WORK ITEM – An exact copy of every entry is what's needed, so please transcribe them all.

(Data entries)
-*-*-

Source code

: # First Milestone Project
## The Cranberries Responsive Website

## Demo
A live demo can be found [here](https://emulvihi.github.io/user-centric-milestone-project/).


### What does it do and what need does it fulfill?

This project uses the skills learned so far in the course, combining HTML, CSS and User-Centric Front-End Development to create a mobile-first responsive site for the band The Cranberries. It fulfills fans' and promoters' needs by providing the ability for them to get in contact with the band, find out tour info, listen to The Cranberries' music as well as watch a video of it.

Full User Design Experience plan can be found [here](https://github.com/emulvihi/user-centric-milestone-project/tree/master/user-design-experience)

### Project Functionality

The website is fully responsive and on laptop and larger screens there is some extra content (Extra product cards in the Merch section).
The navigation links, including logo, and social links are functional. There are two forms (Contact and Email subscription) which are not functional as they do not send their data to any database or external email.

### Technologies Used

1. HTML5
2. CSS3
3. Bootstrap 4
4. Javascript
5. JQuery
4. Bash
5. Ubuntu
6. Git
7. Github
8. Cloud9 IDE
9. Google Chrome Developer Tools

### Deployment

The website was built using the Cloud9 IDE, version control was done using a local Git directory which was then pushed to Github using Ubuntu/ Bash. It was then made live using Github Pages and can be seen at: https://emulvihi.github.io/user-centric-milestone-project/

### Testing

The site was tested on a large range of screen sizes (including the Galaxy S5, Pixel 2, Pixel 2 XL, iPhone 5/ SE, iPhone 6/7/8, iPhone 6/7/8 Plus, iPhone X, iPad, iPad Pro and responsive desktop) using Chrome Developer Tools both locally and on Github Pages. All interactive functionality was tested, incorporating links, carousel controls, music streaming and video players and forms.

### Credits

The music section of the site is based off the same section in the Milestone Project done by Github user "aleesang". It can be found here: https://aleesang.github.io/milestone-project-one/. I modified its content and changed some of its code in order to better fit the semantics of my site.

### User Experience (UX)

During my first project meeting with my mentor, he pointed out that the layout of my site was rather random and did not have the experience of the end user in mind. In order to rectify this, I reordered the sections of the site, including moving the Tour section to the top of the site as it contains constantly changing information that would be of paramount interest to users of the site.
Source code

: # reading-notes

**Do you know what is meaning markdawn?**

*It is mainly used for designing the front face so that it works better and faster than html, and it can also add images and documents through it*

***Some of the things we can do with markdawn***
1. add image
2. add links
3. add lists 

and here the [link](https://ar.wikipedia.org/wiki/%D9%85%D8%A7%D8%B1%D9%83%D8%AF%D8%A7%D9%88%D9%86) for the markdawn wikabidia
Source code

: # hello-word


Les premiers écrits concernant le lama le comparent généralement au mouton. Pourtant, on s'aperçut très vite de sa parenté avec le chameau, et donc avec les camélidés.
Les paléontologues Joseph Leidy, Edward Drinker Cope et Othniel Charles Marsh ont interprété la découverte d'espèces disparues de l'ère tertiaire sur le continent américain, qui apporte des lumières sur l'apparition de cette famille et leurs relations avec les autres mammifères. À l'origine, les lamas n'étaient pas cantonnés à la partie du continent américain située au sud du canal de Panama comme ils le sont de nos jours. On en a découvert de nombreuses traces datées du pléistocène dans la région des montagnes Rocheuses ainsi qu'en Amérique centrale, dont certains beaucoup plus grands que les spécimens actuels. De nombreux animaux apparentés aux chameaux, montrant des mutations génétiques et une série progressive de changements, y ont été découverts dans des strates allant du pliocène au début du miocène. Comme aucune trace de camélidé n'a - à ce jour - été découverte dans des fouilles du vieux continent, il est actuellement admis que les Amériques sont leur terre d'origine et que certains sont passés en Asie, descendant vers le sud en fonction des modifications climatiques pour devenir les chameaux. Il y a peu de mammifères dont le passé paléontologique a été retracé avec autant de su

-*-*-

OUTPUT OF THE EXERCISE –
Source code

: # First Milestone Project
## The Cranberries Responsive Website

## Demo
A live demo can be found [here](https://emulvihi.github.io/user-centric-milestone-project/).


### What does it do and what need does it fulfill?

This project uses the skills learned so far in the course, combining HTML, CSS and User-Centric Front-End Development to create a mobile-first responsive site for the band The Cranberries. It fulfills fans' and promoters' needs by providing the ability for them to get in contact with the band, find out tour info, listen to The Cranberries' music as well as watch a video of it.

Full User Design Experience plan can be found [here](https://github.com/emulvihi/user-centric-milestone-project/tree/master/user-design-experience)

### Project Functionality

The website is fully responsive and on laptop and larger screens there is some extra content (Extra product cards in the Merch section).
The navigation links, including logo, and social links are functional. There are two forms (Contact and Email subscription) which are not functional as they do not send their data to any database or external email.

### Technologies Used

1. HTML5
2. CSS3
3. Bootstrap 4
4. Javascript
5. JQuery
4. Bash
5. Ubuntu
6. Git
7. Github
8. Cloud9 IDE
9. Google Chrome Developer Tools

### Deployment

The website was built using the Cloud9 IDE, version control was done using a local Git directory which was then pushed to Github using Ubuntu/ Bash. It was then made live using Github Pages and can be seen at: https://emulvihi.github.io/user-centric-milestone-project/

### Testing

The site was tested on a large range of screen sizes (including the Galaxy S5, Pixel 2, Pixel 2 XL, iPhone 5/ SE, iPhone 6/7/8, iPhone 6/7/8 Plus, iPhone X, iPad, iPad Pro and responsive desktop) using Chrome Developer Tools both locally and on Github Pages. All interactive functionality was tested, incorporating links, carousel controls, music streaming and video players and forms.

### Credits

The music section of the site is based off the same section in the Milestone Project done by Github user "aleesang". It can be found here: https://aleesang.github.io/milestone-project-one/. I modified its content and changed some of its code in order to better fit the semantics of my site.

### User Experience (UX)

During my first project meeting with my mentor, he pointed out that the layout of my site was rather random and did not have the experience of the end user in mind. In order to rectify this, I reordered the sections of the site, including moving the Tour section to the top of the site as it contains constantly changing information that would be of paramount interest to users of the site.
Source code

: # reading-notes

**Do you know what is meaning markdawn?**

*It is mainly used for designing the front face so that it works better and faster than html, and it can also add images and documents through it*

***Some of the things we can do with markdawn***
1. add image
2. add links
3. add lists 

and here the [link](https://ar.wikipedia.org/wiki/%D9%85%D8%A7%D8%B1%D9%83%D8%AF%D8%A7%D9%88%D9%86) for the markdawn wikabidia
Source code

: # hello-word


Les premiers écrits concernant le lama le comparent généralement au mouton. Pourtant, on s'aperçut très vite de sa parenté avec le chameau, et donc avec les camélidés.
Les paléontologues Joseph Leidy, Edward Drinker Cope et Othniel Charles Marsh ont interprété la découverte d'espèces disparues de l'ère tertiaire sur le continent américain, qui apporte des lumières sur l'apparition de cette famille et leurs relations avec les autres mammifères. À l'origine, les lamas n'étaient pas cantonnés à la partie du continent américain située au sud du canal de Panama comme ils le sont de nos jours. On en a découvert de nombreuses traces datées du pléistocène dans la région des montagnes Rocheuses ainsi qu'en Amérique centrale, dont certains beaucoup plus grands que les spécimens actuels. De nombreux animaux apparentés aux chameaux, montrant des mutations génétiques et une série progressive de changements, y ont été découverts dans des strates allant du pliocène au début du miocène. Comme aucune trace de camélidé n'a - à ce jour - été découverte dans des fouilles du vieux continent, il est actuellement admis que les Amériques sont leur terre d'origine et que certains sont passés en Asie, descendant vers le sud en fonction des modifications climatiques pour devenir les chameaux. Il y a peu de mammifères dont le passé paléontologique a été retracé avec autant de su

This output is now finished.